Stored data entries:
--- --- ---

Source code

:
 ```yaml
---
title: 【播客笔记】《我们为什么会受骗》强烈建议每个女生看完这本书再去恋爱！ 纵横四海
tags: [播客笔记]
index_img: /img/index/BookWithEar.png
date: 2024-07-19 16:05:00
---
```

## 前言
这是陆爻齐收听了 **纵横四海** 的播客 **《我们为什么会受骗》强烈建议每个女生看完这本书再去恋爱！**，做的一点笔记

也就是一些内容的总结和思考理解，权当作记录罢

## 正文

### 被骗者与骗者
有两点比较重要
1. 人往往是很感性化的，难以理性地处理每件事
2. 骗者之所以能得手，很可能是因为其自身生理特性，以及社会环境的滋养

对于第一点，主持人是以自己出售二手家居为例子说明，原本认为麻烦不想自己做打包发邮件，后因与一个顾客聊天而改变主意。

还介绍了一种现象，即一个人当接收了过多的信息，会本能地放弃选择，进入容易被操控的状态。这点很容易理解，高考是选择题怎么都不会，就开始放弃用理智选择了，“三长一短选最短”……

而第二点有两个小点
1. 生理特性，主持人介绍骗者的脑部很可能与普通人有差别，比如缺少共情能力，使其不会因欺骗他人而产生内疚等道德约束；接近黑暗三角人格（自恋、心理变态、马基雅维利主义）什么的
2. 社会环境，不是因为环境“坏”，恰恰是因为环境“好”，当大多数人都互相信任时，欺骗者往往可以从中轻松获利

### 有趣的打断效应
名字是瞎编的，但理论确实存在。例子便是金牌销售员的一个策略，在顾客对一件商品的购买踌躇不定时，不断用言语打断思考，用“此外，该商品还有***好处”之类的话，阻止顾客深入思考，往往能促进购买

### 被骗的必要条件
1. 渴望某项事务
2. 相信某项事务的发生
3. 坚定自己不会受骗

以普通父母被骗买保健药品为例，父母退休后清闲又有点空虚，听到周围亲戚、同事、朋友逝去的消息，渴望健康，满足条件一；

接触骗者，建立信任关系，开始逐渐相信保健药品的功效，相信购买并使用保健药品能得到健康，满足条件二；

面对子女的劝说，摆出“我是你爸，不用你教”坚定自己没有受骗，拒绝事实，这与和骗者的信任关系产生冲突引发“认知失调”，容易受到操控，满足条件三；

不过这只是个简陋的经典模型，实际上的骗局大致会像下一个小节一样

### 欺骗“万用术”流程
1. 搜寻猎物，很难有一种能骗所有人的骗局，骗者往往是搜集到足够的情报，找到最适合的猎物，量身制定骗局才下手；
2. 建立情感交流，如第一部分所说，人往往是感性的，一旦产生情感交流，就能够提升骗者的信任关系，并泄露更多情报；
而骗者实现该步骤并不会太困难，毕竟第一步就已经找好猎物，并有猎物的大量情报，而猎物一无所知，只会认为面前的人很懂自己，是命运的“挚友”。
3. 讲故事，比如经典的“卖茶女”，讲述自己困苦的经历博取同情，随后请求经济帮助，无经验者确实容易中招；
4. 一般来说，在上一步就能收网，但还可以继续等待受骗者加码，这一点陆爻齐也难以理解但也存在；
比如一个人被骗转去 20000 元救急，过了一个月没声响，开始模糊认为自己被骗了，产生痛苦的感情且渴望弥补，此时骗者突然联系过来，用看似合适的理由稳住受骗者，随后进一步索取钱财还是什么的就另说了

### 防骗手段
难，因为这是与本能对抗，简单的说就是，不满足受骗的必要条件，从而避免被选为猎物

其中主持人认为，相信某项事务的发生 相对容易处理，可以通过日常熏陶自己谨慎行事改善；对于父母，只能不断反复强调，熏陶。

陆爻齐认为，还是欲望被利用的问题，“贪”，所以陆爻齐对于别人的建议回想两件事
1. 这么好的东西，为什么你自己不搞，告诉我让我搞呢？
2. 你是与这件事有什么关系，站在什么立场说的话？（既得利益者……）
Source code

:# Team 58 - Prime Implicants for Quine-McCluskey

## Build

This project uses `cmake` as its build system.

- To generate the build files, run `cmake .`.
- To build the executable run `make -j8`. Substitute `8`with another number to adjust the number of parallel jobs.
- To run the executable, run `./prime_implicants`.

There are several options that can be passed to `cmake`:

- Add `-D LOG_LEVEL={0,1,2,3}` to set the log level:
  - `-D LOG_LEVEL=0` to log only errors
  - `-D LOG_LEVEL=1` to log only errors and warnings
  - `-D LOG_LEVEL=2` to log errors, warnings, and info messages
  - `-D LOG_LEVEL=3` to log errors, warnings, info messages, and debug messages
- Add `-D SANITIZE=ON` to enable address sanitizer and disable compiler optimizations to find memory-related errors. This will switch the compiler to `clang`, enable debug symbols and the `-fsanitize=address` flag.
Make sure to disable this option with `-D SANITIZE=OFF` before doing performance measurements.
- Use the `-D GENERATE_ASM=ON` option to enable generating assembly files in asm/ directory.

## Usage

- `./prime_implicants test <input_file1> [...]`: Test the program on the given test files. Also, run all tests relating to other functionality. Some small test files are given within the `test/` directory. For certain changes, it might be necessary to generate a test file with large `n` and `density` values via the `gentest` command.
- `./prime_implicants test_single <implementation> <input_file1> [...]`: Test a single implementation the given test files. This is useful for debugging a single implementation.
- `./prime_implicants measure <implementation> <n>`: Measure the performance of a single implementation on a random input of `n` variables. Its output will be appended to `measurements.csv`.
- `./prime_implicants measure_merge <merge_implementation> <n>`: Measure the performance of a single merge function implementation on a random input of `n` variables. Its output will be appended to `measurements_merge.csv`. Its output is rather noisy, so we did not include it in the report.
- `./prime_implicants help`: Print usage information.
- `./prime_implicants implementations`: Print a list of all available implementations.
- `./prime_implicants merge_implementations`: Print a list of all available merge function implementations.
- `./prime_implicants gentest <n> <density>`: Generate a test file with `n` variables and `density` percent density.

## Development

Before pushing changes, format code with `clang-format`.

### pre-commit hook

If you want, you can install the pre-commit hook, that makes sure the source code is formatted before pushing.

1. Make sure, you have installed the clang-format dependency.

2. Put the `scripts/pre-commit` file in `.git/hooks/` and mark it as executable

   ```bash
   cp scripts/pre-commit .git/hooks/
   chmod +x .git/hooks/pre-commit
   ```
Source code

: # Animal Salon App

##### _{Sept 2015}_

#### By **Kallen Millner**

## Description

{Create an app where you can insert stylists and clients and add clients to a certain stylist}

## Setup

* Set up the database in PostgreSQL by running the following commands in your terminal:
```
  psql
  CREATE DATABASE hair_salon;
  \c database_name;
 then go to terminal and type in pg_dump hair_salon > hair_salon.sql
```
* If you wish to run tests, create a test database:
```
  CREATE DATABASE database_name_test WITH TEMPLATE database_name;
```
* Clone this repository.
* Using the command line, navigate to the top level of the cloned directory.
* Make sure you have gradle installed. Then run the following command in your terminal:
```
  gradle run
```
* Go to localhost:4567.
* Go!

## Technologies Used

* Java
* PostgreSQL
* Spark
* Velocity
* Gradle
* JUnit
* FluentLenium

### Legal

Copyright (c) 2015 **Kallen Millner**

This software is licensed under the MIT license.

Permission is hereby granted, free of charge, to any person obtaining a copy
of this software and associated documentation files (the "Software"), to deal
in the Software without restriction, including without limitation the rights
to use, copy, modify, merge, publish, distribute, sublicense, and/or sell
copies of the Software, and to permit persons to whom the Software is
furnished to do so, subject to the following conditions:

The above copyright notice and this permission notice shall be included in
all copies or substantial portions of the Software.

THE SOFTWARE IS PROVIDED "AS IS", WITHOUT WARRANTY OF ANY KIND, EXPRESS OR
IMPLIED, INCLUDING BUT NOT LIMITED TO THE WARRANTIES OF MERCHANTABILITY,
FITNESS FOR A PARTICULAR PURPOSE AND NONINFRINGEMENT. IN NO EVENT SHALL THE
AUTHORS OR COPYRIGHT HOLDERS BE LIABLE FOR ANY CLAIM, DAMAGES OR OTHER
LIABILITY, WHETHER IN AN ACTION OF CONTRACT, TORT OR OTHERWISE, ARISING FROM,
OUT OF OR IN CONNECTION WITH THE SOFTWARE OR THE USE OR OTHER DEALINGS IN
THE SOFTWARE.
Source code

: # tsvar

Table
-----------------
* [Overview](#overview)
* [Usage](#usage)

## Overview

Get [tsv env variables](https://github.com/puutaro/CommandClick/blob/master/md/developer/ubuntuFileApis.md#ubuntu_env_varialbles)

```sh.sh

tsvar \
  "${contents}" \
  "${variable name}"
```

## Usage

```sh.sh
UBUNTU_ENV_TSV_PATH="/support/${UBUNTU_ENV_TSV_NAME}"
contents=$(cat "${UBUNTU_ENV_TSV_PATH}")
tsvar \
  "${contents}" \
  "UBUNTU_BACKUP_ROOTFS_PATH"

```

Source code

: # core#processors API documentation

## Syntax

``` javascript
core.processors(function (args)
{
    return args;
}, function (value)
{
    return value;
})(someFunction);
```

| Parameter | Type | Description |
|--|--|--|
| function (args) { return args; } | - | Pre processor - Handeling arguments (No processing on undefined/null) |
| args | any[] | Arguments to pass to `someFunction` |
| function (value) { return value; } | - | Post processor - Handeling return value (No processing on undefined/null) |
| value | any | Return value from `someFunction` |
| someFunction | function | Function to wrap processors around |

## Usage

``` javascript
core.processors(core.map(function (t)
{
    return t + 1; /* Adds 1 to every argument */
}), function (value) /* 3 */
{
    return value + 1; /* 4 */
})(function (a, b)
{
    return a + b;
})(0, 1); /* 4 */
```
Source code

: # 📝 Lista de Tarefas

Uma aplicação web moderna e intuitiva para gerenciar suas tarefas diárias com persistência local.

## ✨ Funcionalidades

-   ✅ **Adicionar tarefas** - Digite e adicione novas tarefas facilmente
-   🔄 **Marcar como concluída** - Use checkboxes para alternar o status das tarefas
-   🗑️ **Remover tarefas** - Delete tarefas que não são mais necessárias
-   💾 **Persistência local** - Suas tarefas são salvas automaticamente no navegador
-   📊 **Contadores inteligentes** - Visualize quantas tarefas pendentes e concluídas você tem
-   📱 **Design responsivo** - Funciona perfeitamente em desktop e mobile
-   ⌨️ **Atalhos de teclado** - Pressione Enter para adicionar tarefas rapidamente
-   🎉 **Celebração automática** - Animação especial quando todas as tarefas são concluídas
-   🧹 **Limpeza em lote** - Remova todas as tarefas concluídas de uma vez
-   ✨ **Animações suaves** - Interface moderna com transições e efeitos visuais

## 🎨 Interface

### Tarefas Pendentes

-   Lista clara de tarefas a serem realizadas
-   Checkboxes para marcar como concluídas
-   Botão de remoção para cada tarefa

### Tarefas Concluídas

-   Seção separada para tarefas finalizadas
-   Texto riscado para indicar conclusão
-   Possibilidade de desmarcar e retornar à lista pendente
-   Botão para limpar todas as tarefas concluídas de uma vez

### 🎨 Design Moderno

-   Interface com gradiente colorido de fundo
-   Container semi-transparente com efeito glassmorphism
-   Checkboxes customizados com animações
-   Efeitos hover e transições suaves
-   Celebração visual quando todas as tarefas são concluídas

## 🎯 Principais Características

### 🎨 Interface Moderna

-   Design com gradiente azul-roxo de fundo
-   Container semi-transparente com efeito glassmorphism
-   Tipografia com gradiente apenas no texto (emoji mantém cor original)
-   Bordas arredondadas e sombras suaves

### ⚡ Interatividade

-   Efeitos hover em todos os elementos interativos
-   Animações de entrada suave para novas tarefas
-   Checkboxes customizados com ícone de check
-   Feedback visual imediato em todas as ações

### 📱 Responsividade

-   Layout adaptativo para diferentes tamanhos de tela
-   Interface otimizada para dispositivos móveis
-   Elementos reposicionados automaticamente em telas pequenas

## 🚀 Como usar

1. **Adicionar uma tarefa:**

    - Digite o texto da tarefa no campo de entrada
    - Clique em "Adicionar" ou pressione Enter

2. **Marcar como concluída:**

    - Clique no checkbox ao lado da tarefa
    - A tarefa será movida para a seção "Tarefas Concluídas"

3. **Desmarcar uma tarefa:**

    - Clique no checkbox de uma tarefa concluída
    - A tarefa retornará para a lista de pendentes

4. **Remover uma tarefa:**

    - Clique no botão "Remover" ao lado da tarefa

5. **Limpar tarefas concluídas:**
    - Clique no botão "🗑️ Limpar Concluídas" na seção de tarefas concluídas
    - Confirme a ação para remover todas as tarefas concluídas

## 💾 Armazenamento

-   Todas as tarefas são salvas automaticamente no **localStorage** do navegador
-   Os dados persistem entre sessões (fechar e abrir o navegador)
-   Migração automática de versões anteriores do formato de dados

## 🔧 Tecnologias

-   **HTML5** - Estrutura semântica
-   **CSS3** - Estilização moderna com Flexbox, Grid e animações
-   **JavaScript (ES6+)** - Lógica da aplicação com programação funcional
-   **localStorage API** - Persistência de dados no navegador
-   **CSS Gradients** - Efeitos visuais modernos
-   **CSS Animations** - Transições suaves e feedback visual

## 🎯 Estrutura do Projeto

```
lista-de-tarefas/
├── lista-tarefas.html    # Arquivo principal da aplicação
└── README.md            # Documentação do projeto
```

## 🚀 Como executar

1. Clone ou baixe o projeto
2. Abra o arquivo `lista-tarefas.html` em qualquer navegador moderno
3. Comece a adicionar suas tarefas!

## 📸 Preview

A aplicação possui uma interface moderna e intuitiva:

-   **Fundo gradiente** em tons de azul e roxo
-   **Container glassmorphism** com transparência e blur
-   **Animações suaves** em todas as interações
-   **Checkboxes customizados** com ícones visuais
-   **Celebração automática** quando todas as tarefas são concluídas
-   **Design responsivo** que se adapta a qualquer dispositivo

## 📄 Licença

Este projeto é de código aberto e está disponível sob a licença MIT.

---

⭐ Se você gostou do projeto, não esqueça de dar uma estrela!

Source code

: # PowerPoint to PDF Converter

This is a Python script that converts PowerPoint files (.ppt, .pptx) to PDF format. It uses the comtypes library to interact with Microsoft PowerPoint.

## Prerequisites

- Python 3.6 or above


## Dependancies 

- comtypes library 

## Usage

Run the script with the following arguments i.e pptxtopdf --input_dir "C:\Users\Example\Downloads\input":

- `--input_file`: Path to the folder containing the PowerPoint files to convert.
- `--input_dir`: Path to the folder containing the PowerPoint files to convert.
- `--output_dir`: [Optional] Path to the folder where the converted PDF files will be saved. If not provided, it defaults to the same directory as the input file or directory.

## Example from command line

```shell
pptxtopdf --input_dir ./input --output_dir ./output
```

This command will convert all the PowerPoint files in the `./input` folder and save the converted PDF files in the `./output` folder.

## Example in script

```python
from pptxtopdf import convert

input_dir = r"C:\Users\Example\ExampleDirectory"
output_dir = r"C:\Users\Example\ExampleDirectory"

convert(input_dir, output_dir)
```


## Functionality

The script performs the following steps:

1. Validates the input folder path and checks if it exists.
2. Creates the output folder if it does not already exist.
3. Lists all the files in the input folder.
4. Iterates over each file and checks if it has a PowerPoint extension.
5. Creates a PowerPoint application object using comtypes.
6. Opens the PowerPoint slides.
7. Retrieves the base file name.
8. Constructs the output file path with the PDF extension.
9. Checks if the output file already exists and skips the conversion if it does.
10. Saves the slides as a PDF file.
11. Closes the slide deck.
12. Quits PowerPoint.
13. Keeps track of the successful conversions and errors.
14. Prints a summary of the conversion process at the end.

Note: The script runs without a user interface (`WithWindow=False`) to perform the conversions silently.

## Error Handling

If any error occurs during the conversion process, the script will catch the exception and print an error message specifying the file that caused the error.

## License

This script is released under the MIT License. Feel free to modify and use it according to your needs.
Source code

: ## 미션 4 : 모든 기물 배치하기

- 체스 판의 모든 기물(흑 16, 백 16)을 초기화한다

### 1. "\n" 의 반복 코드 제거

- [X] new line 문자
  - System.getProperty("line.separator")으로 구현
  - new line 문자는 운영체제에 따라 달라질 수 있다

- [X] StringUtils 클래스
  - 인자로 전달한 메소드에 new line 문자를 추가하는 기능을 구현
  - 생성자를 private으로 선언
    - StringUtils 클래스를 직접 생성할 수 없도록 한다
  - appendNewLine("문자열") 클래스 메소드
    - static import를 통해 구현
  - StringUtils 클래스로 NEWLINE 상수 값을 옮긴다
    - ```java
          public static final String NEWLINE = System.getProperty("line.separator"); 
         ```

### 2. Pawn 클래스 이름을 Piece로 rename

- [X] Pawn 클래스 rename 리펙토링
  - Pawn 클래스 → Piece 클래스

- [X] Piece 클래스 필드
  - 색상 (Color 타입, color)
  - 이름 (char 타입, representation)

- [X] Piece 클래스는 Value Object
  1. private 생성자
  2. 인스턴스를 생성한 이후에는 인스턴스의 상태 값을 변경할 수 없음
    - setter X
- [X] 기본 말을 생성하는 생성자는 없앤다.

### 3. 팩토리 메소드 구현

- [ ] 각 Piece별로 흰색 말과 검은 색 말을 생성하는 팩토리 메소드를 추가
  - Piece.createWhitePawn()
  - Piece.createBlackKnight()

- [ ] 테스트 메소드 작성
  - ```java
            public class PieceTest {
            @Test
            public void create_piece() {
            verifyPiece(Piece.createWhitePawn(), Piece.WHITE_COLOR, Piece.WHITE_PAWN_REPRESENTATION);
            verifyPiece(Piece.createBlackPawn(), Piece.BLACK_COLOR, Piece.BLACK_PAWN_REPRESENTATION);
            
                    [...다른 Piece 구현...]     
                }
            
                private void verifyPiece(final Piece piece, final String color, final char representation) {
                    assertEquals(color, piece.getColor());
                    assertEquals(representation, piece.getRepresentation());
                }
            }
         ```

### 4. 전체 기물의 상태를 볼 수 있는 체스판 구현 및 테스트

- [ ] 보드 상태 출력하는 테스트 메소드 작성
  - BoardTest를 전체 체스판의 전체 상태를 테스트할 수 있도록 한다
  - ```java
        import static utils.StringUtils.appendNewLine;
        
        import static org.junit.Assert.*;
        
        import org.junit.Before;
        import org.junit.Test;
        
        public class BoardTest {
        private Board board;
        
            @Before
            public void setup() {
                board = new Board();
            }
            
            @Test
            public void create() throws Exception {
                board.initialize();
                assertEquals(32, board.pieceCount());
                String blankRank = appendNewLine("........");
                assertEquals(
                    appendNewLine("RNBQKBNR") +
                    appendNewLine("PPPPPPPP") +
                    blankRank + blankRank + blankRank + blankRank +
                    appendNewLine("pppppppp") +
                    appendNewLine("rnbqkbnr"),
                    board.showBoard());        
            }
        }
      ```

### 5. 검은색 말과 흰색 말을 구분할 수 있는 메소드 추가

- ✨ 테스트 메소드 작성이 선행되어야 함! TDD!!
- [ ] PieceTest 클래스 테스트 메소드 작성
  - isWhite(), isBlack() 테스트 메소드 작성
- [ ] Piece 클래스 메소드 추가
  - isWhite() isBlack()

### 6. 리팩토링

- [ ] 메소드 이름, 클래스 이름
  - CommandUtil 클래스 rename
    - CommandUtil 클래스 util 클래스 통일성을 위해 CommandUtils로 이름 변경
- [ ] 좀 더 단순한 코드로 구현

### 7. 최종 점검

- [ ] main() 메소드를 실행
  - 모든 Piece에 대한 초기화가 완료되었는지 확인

--- --- ---

Your answer must be a single number: the count of lines above that contain the string "hooks".

**Result below**
3